Reputation: 924
In C# Threading, by default the new thread is a foreground thread.
But what is the use case of a background thread?
Also, on what does the main thread run -> on foreground or background thread?
Upvotes: 3
Views: 877
Reputation: 5147
According to MSDN, the main difference between foreground and background threads is:
Background threads are identical to foreground threads with one exception: a background thread does not keep the managed execution environment running. Once all foreground threads have been stopped in a managed process (where the .exe file is a managed assembly), the system stops all background threads and shuts down.
So, the use case for background threads are, tasks that should not prevent your process from terminating.
If you use a thread to monitor an activity, such as a socket connection, set its IsBackground property to true so that the thread does not prevent your process from terminating.

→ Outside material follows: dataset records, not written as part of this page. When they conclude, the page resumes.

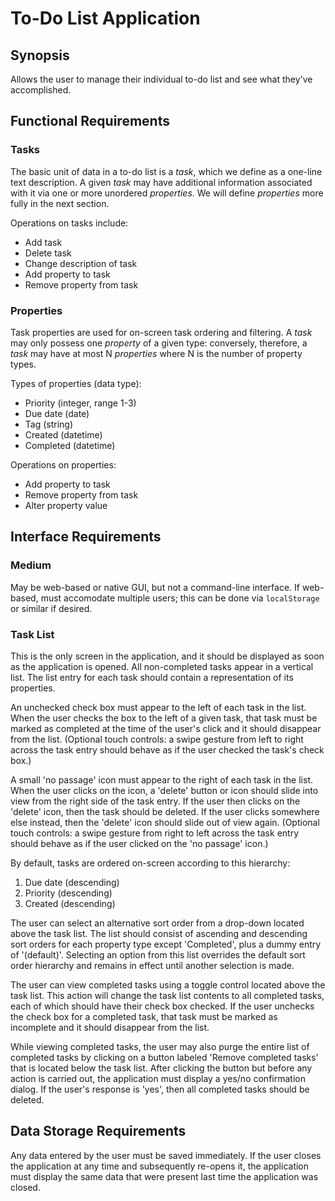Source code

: # To-Do List Application

## Synopsis

Allows the user to manage their individual to-do list and see what
they've accomplished.

## Functional Requirements

### Tasks

The basic unit of data in a to-do list is a _task_, which we define
as a one-line text description. A given _task_ may have additional
information associated with it via one or more unordered _properties_.
We will define _properties_ more fully in the next section.

Operations on tasks include:

  * Add task
  * Delete task
  * Change description of task
  * Add property to task
  * Remove property from task

### Properties

Task properties are used for on-screen task ordering and filtering. A
_task_ may only possess one _property_ of a given type: conversely,
therefore, a _task_ may have at most N _properties_ where N is the
number of property types.

Types of properties (data type):

  * Priority (integer, range 1-3)
  * Due date (date)
  * Tag (string)
  * Created (datetime)
  * Completed (datetime)

Operations on properties:

  * Add property to task
  * Remove property from task
  * Alter property value

## Interface Requirements

### Medium

May be web-based or native GUI, but not a command-line interface. If
web-based, must accomodate multiple users; this can be done via
`localStorage` or similar if desired.

### Task List

This is the only screen in the application, and it should be displayed
as soon as the application is opened. All non-completed tasks appear in
a vertical list. The list entry for each task should contain a
representation of its properties.

An unchecked check box must appear to the left of each task in the list.
When the user checks the box to the left of a given task, that task must
be marked as completed at the time of the user's click and it should
disappear from the list. (Optional touch controls: a swipe gesture from
left to right across the task entry should behave as if the user checked
the task's check box.)

A small 'no passage' icon must appear to the right of each task in the
list. When the user clicks on the icon, a 'delete' button or icon should
slide into view from the right side of the task entry. If the user then
clicks on the 'delete' icon, then the task should be deleted. If the
user clicks somewhere else instead, then the 'delete' icon should slide
out of view again. (Optional touch controls: a swipe gesture from right
to left across the task entry should behave as if the user clicked on
the 'no passage' icon.)

By default, tasks are ordered on-screen according to this hierarchy:

  1. Due date (descending)
  2. Priority (descending)
  3. Created (descending)

The user can select an alternative sort order from a drop-down located
above the task list. The list should consist of ascending and descending
sort orders for each property type except 'Completed', plus a dummy
entry of '(default)'. Selecting an option from this list overrides the
default sort order hierarchy and remains in effect until another
selection is made.

The user can view completed tasks using a toggle control located above
the task list. This action will change the task list contents to all
completed tasks, each of which should have their check box checked. If
the user unchecks the check box for a completed task, that task must
be marked as incomplete and it should disappear from the list.

While viewing completed tasks, the user may also purge the entire list
of completed tasks by clicking on a button labeled 'Remove completed
tasks' that is located below the task list. After clicking the button
but before any action is carried out, the application must display a
yes/no confirmation dialog. If the user's response is 'yes', then all
completed tasks should be deleted.

## Data Storage Requirements

Any data entered by the user must be saved immediately. If the user
closes the application at any time and subsequently re-opens it, the
application must display the same data that were present last time
the application was closed.
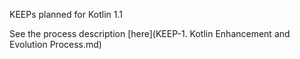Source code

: KEEPs planned for Kotlin 1.1

See the process description [here](KEEP-1. Kotlin Enhancement and Evolution Process.md)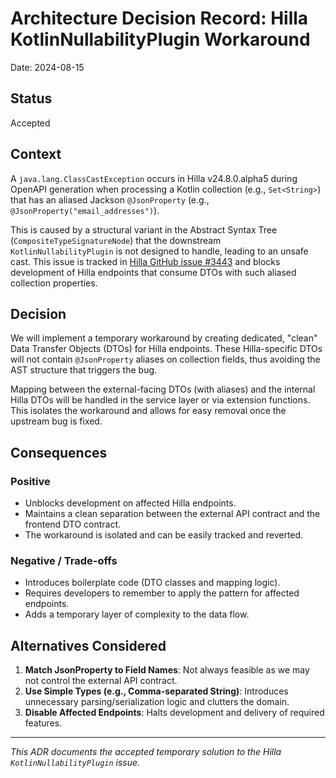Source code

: # Architecture Decision Record: Hilla KotlinNullabilityPlugin Workaround

Date: 2024-08-15

## Status

Accepted

## Context

A `java.lang.ClassCastException` occurs in Hilla v24.8.0.alpha5 during OpenAPI generation when
processing a Kotlin collection (e.g., `Set<String>`) that has an aliased Jackson `@JsonProperty`
(e.g., `@JsonProperty("email_addresses")`).

This is caused by a structural variant in the Abstract Syntax Tree (`CompositeTypeSignatureNode`)
that the downstream `KotlinNullabilityPlugin` is not designed to handle, leading to an unsafe cast.
This issue is tracked in [Hilla GitHub issue #3443](https://github.com/vaadin/hilla/issues/3443) and
blocks development of Hilla endpoints that consume DTOs with such aliased collection properties.

## Decision

We will implement a temporary workaround by creating dedicated, "clean" Data Transfer Objects (DTOs)
for Hilla endpoints. These Hilla-specific DTOs will not contain `@JsonProperty` aliases on
collection fields, thus avoiding the AST structure that triggers the bug.

Mapping between the external-facing DTOs (with aliases) and the internal Hilla DTOs will be handled
in the service layer or via extension functions. This isolates the workaround and allows for easy
removal once the upstream bug is fixed.

## Consequences

### Positive

- Unblocks development on affected Hilla endpoints.
- Maintains a clean separation between the external API contract and the frontend DTO contract.
- The workaround is isolated and can be easily tracked and reverted.

### Negative / Trade-offs

- Introduces boilerplate code (DTO classes and mapping logic).
- Requires developers to remember to apply the pattern for affected endpoints.
- Adds a temporary layer of complexity to the data flow.

## Alternatives Considered

1. **Match JsonProperty to Field Names**: Not always feasible as we may not control the external API
   contract.
2. **Use Simple Types (e.g., Comma-separated String)**: Introduces unnecessary parsing/serialization
   logic and clutters the domain.
3. **Disable Affected Endpoints**: Halts development and delivery of required features.

---

_This ADR documents the accepted temporary solution to the Hilla `KotlinNullabilityPlugin` issue._
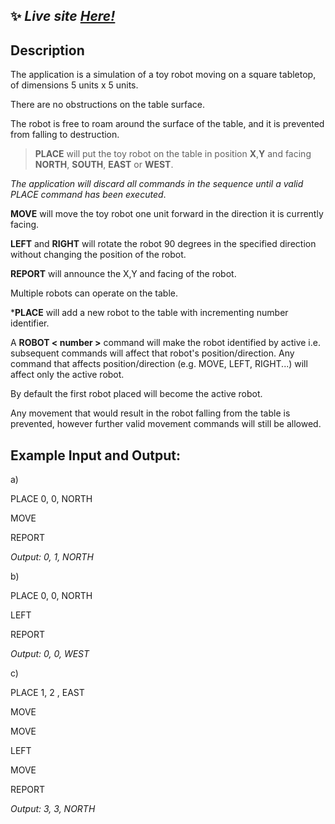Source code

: ## ✨ ***Live site [Here!](https://robot-challenge-horacio.netlify.app/)***

## Description

The application is a simulation of a toy robot moving on a square tabletop, of dimensions 5 units x 5 units.

There are no obstructions on the table surface.

The robot is free to roam around the surface of the table, and it is prevented from falling to destruction. 

> **PLACE** will put the toy robot on the table in position **X**,**Y** and facing **NORTH**, **SOUTH**, **EAST** or **WEST**.

*The application will discard all commands in the sequence until a valid PLACE command has been executed*.

**MOVE** will move the toy robot one unit forward in the direction it is currently facing.

**LEFT** and **RIGHT** will rotate the robot 90 degrees in the specified direction without changing the position of the robot.

**REPORT** will announce the X,Y and facing of the robot.

Multiple robots can operate on the table.

***PLACE** will add a new robot to the table with incrementing number identifier.

A **ROBOT < number >** command will make the robot identified by active i.e. subsequent commands will affect that robot's position/direction. Any command that affects position/direction (e.g. MOVE, LEFT, RIGHT...) will affect only the active robot.

By default the first robot placed will become the active robot.

Any movement that would result in the robot falling from the table is prevented, however further valid movement commands will still be allowed.

## Example Input and Output:
a)

PLACE 0, 0, NORTH

MOVE

REPORT

*Output: 0, 1, NORTH*


b)

PLACE 0, 0, NORTH

LEFT

REPORT

*Output: 0, 0, WEST*

c)

PLACE 1, 2 , EAST

MOVE 

MOVE

LEFT

MOVE

REPORT

*Output: 3, 3, NORTH*


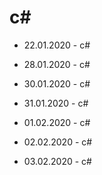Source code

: # c#
- 22.01.2020 - c#
- 28.01.2020 - c#
- 30.01.2020 - c#
- 31.01.2020 - c#

- 01.02.2020 - c#
- 02.02.2020 - c#
- 03.02.2020 - c#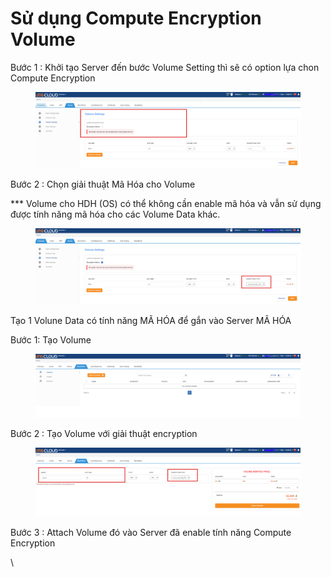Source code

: # Sử dụng Compute Encryption Volume

Bước 1 : Khởi tạo Server đến bước Volume Setting thì sẽ có option lựa chon Compute Encryption&#x20;

<figure><img src="../../../../.gitbook/assets/image (1) (1) (1) (1) (1) (1) (1) (1) (1).png" alt=""><figcaption></figcaption></figure>

Bước 2 : Chọn giải thuật Mã Hóa cho Volume&#x20;

\*\*\* Volume cho HDH (OS) có thể không cần enable mã hóa và vẫn sử dụng được tính năng mã hóa cho các Volume Data khác.

<figure><img src="../../../../.gitbook/assets/image (1) (1) (1) (1) (1) (1) (1) (1) (1) (1).png" alt=""><figcaption></figcaption></figure>

Tạo 1 Volune Data có tính năng MÃ HÓA để gắn vào Server MÃ HÓA&#x20;

Bước 1: Tạo Volume&#x20;

<figure><img src="../../../../.gitbook/assets/image (345).png" alt=""><figcaption></figcaption></figure>

Bước 2 : Tạo Volume với giải thuật encryption&#x20;

<figure><img src="../../../../.gitbook/assets/image (346).png" alt=""><figcaption></figcaption></figure>

Bước 3 : Attach Volume đó vào Server đã enable tính năng Compute Encryption&#x20;

\
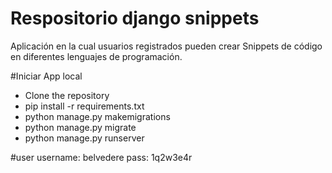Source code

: # Respositorio django snippets

Aplicación en la cual usuarios registrados pueden crear Snippets de código en diferentes
lenguajes de programación.

#Iniciar App local
- Clone the repository 
- pip install -r requirements.txt
- python manage.py makemigrations
- python manage.py migrate
- python manage.py runserver  

#user
username: belvedere
pass: 1q2w3e4r

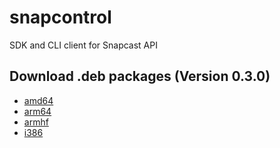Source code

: # snapcontrol
SDK and CLI client for Snapcast API

## Download .deb packages (Version 0.3.0)

* [amd64](http://deb.flupps.net/pool/main/s/snapcontrol/snapcontrol_0.3.0_amd64.deb)
* [arm64](http://deb.flupps.net/pool/main/s/snapcontrol/snapcontrol_0.3.0_arm64.deb)
* [armhf](http://deb.flupps.net/pool/main/s/snapcontrol/snapcontrol_0.3.0_armhf.deb)
* [i386](http://deb.flupps.net/pool/main/s/snapcontrol/snapcontrol_0.3.0_i386.deb)
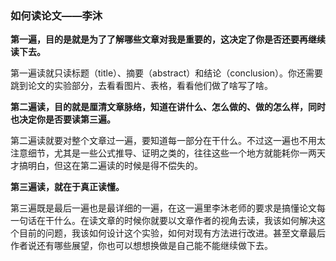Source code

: ### 如何读论文——李沐

**第一遍，目的是就是为了了解哪些文章对我是重要的，这决定了你是否还要再继续读下去。**

第一遍读就只读标题（title）、摘要（abstract）和结论（conclusion）。你还需要跳到论文的实验部分，去看看图片、表格，看看他们做了啥写了啥。

**第二遍读，目的就是厘清文章脉络，知道在讲什么、怎么做的、做的怎么样，同时也决定你是否要读第三遍。**

第二遍读就要对整个文章过一遍，要知道每一部分在干什么。不过这一遍也不用太注意细节，尤其是一些公式推导、证明之类的，往往这些一个地方就能耗你一两天才搞明白，但这在第二遍读的时候是得不偿失的。

**第三遍读，就在于真正读懂。**

第三遍既是最后一遍也是最详细的一遍，在这一遍里李沐老师的要求是搞懂论文每一句话在干什么。在读文章的时候你就要以文章作者的视角去读，我该如何解决这个目前的问题，我该如何设计这个实验，如何对现有方法进行改进。甚至文章最后作者说还有哪些展望，你也可以想想换做是自己能不能继续做下去。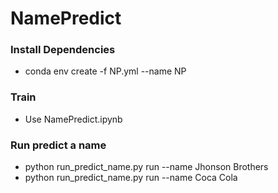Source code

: # NamePredict

### Install Dependencies
- conda env create -f NP.yml --name NP

### Train
- Use NamePredict.ipynb

### Run predict a name
- python run_predict_name.py run --name Jhonson Brothers 
- python run_predict_name.py run --name Coca Cola
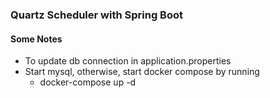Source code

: ### Quartz Scheduler with Spring Boot

#### Some Notes
- To update db connection in application.properties
- Start mysql, otherwise, start docker compose by running
  - docker-compose up -d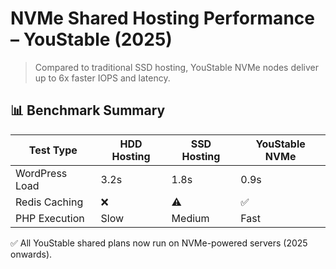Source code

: # NVMe Shared Hosting Performance – YouStable (2025)

> Compared to traditional SSD hosting, YouStable NVMe nodes deliver up to 6x faster IOPS and latency.

## 📊 Benchmark Summary

| Test Type        | HDD Hosting | SSD Hosting | YouStable NVMe |
|------------------|-------------|-------------|----------------|
| WordPress Load   | 3.2s        | 1.8s        | 0.9s           |
| Redis Caching    | ❌          | ⚠️          | ✅             |
| PHP Execution    | Slow        | Medium      | Fast           |

✅ All YouStable shared plans now run on NVMe-powered servers (2025 onwards).
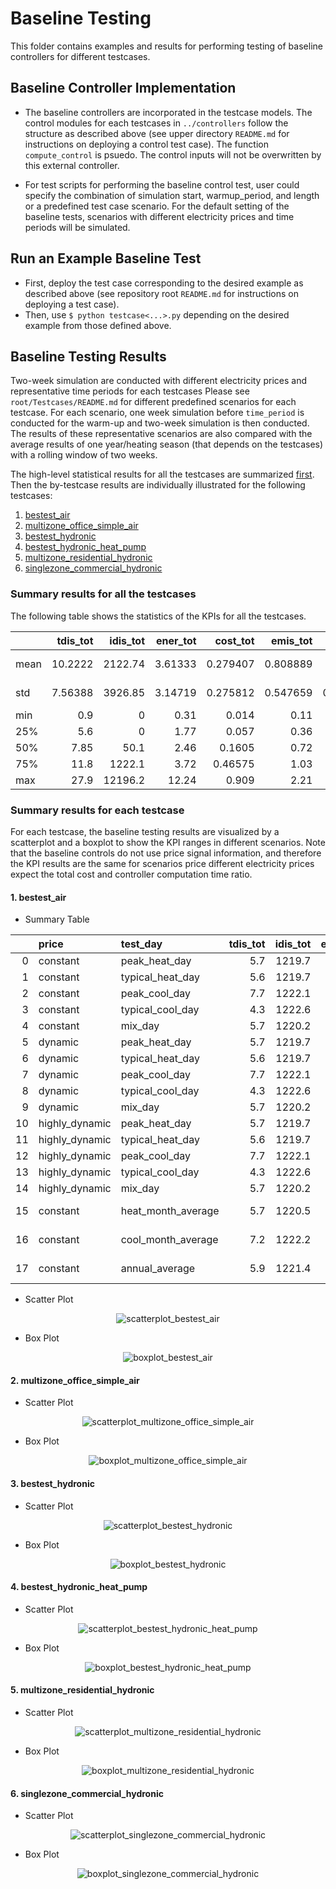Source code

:# Baseline Testing

This folder contains examples and results for performing testing of baseline controllers for different testcases.

## Baseline Controller Implementation

- The baseline controllers are incorporated in the testcase models.
The control modules for each testcases in ``../controllers`` follow the structure as described above 
(see upper directory ``README.md`` for instructions on deploying a control test case).
The function ``compute_control`` is psuedo. The control inputs will not be overwritten by this external controller. 

- For test scripts for performing the baseline control test, user could specify the combination of
simulation start, warmup_period, and length or a predefined test case scenario. For the default setting of the baseline tests,
 scenarios with different electricity prices and time periods will be  simulated. 

## Run an Example Baseline Test
- First, deploy the test case corresponding to the desired example as described above (see repository root ``README.md`` for instructions on deploying a test case).
- Then, use ``$ python testcase<...>.py`` depending on the desired example from those defined above.

## Baseline Testing Results
Two-week simulation are conducted with different electricity prices and representative time periods for each testcases Please see ``root/Testcases/README.md`` for different predefined scenarios for each testcase. For each scenario, one week simulation before ``time_period`` is conducted for the warm-up and two-week simulation is then conducted.
The results of these representative scenarios are also compared with the average results of one year/heating season (that depends on the testcases) with a rolling window of two weeks.

The high-level statistical results for all the testcases are summarized [first](#summary-results-for-all-the-testcases). Then the by-testcase results are individually illustrated for the following testcases:


1. [bestest_air](#1-bestest_air)
2. [multizone_office_simple_air](#2-multizone_office_simple_air)
3. [bestest_hydronic](#3-bestest_hydronic)
4. [bestest_hydronic_heat_pump](#4-bestest_hydronic_heat_pump)
5. [multizone_residential_hydronic](#5-multizone_residential_hydronic)
6. [singlezone_commercial_hydronic](#6-singlezone_commercial_hydronic)


### Summary results for all the testcases

The following table shows the statistics of the KPIs for all the testcases. 

|       |   tdis_tot |   idis_tot |   ener_tot |   cost_tot |   emis_tot |   pele_tot |   pgas_tot |   pdih_tot |     time_rat |
|:------|-----------:|-----------:|-----------:|-----------:|-----------:|-----------:|-----------:|-----------:|-------------:|
| mean  |   10.2222  |    2122.74 |    3.61333 |   0.279407 |   0.808889 |  0.0145    |  0.088     | 0.085      |  6.14259e-05 |
| std   |    7.56388 |    3926.85 |    3.14719 |   0.275812 |   0.547659 |  0.0105933 |  0.0432533 | 0.00547723 |  4.05991e-05 |
| min   |    0.9     |       0    |    0.31    |   0.014    |   0.11     |  0         |  0         | 0.08       |  2e-05       |
| 25%   |    5.6     |       0    |    1.77    |   0.057    |   0.36     |  0.005     |  0.096     | 0.08       |  3.3e-05     |
| 50%   |    7.85    |      50.1  |    2.46    |   0.1605   |   0.72     |  0.0155    |  0.104     | 0.085      |  4.35e-05    |
| 75%   |   11.8     |    1222.1  |    3.72    |   0.46575  |   1.03     |  0.023     |  0.118     | 0.09       |  9.55e-05    |
| max   |   27.9     |   12196.2  |   12.24    |   0.909    |   2.21     |  0.033     |  0.121     | 0.09       |  0.000259    |

### Summary results for each testcase

For each testcase, the baseline testing results are visualized by a scatterplot and a boxplot to show the KPI ranges in different scenarios. Note that the baseline controls do not use price signal information, and therefore the KPI results are the same for  scenarios price different electricity prices expect the total cost and controller computation time ratio. 


#### 1. bestest_air

- Summary Table 

|    | price          | test_day           |   tdis_tot |   idis_tot |   ener_tot |   cost_tot |   emis_tot |   pele_tot |   pgas_tot |   pdih_tot |    time_rat |
|---:|:---------------|:-------------------|-----------:|-----------:|-----------:|-----------:|-----------:|-----------:|-----------:|-----------:|------------:|
|  0 | constant       | peak_heat_day      |        5.7 |     1219.7 |       3.72 |      0.023 |       0.79 |      0.01  |      0.121 |        nan | 0.000259    |
|  1 | constant       | typical_heat_day   |        5.6 |     1219.7 |       2.69 |      0.032 |       0.71 |      0.017 |      0.104 |        nan | 3.2e-05     |
|  2 | constant       | peak_cool_day      |        7.7 |     1222.1 |       2.23 |      0.121 |       1.47 |      0.033 |      0.022 |        nan | 3.7e-05     |
|  3 | constant       | typical_cool_day   |        4.3 |     1222.6 |       1.1  |      0.06  |       0.73 |      0.015 |      0     |        nan | 3.6e-05     |
|  4 | constant       | mix_day            |        5.7 |     1220.2 |       3.18 |      0.043 |       0.89 |      0.023 |      0.117 |        nan | 3.3e-05     |
|  5 | dynamic        | peak_heat_day      |        5.7 |     1219.7 |       3.72 |      0.027 |       0.79 |      0.01  |      0.121 |        nan | 3.3e-05     |
|  6 | dynamic        | typical_heat_day   |        5.6 |     1219.7 |       2.69 |      0.041 |       0.71 |      0.017 |      0.104 |        nan | 3.3e-05     |
|  7 | dynamic        | peak_cool_day      |        7.7 |     1222.1 |       2.23 |      0.15  |       1.47 |      0.033 |      0.022 |        nan | 3.2e-05     |
|  8 | dynamic        | typical_cool_day   |        4.3 |     1222.6 |       1.1  |      0.102 |       0.73 |      0.015 |      0     |        nan | 3.3e-05     |
|  9 | dynamic        | mix_day            |        5.7 |     1220.2 |       3.18 |      0.056 |       0.89 |      0.023 |      0.117 |        nan | 3.2e-05     |
| 10 | highly_dynamic | peak_heat_day      |        5.7 |     1219.7 |       3.72 |      0.016 |       0.79 |      0.01  |      0.121 |        nan | 3.3e-05     |
| 11 | highly_dynamic | typical_heat_day   |        5.6 |     1219.7 |       2.69 |      0.014 |       0.71 |      0.017 |      0.104 |        nan | 3.3e-05     |
| 12 | highly_dynamic | peak_cool_day      |        7.7 |     1222.1 |       2.23 |      0.068 |       1.47 |      0.033 |      0.022 |        nan | 3.2e-05     |
| 13 | highly_dynamic | typical_cool_day   |        4.3 |     1222.6 |       1.1  |      0.035 |       0.73 |      0.015 |      0     |        nan | 3.2e-05     |
| 14 | highly_dynamic | mix_day            |        5.7 |     1220.2 |       3.18 |      0.015 |       0.89 |      0.023 |      0.117 |        nan | 3.7e-05     |
| 15 | constant       | heat_month_average |        5.7 |     1220.5 |       2.55 |      0.043 |       0.8  |      0.021 |      0.098 |        nan | 4.35484e-05 |
| 16 | constant       | cool_month_average |        7.2 |     1222.2 |       2.21 |      0.121 |       1.46 |      0.026 |      0.001 |        nan | 4.06667e-05 |
| 17 | constant       | annual_average     |        5.9 |     1221.4 |       2.01 |      0.072 |       0.98 |      0.023 |      0.049 |        nan | 8.07673e-05 |

- Scatter Plot

<p align="center">
  <img src="./img/scatterplot_bestest_air.png" alt="scatterplot_bestest_air"/>
</p>

- Box Plot

<p align="center">
  <img src="./img/boxplot_bestest_air.png" alt="boxplot_bestest_air"/>
</p>

#### 2. multizone_office_simple_air


- Scatter Plot

<p align="center">
  <img src="./img/scatterplot_multizone_office_simple_air.png" alt="scatterplot_multizone_office_simple_air"/>
</p>

- Box Plot

<p align="center">
  <img src="./img/boxplot_multizone_office_simple_air.png" alt="boxplot_multizone_office_simple_air"/>
</p>


#### 3. bestest_hydronic

- Scatter Plot

<p align="center">
  <img src="./img/scatterplot_bestest_hydronic.png" alt="scatterplot_bestest_hydronic"/>
</p>

- Box Plot

<p align="center">
  <img src="./img/boxplot_bestest_hydronic.png" alt="boxplot_bestest_hydronic"/>
</p>


#### 4. bestest_hydronic_heat_pump

- Scatter Plot

<p align="center">
  <img src="./img/scatterplot_bestest_hydronic_heat_pump.png" alt="scatterplot_bestest_hydronic_heat_pump"/>
</p>

- Box Plot

<p align="center">
  <img src="./img/boxplot_bestest_hydronic_heat_pump.png" alt="boxplot_bestest_hydronic_heat_pump"/>
</p>


#### 5. multizone_residential_hydronic

- Scatter Plot

<p align="center">
  <img src="./img/scatterplot_multizone_residential_hydronic.png" alt="scatterplot_multizone_residential_hydronic"/>
</p>

- Box Plot

<p align="center">
  <img src="./img/boxplot_multizone_residential_hydronic.png" alt="boxplot_multizone_residential_hydronic"/>
</p>


#### 6. singlezone_commercial_hydronic


- Scatter Plot

<p align="center">
  <img src="./img/scatterplot_singlezone_commercial_hydronic.png" alt="scatterplot_singlezone_commercial_hydronic"/>
</p>

- Box Plot

<p align="center">
  <img src="./img/boxplot_singlezone_commercial_hydronic.png" alt="boxplot_singlezone_commercial_hydronic"/>
</p>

Considering the difference, UI thread should be foreground so that it keeps the process running until UI shuts down. If it was a background thread, the process stopped running as soon as no other foreground thread was running.
Edit:
Since you can signal the foreground threads when process is supposed to terminate, I don't see any special use case that cannot be implemented using foreground threads only. Since those thread may need to be informed about termination to free resources or perform an action, manually signaling them (rather than relying on the fact that they will be terminated because there are background) could be a better choice. But making them background would be a "Just in case" thing, that if for some reason they doesn't get signaled, they do not prevent process from terminating.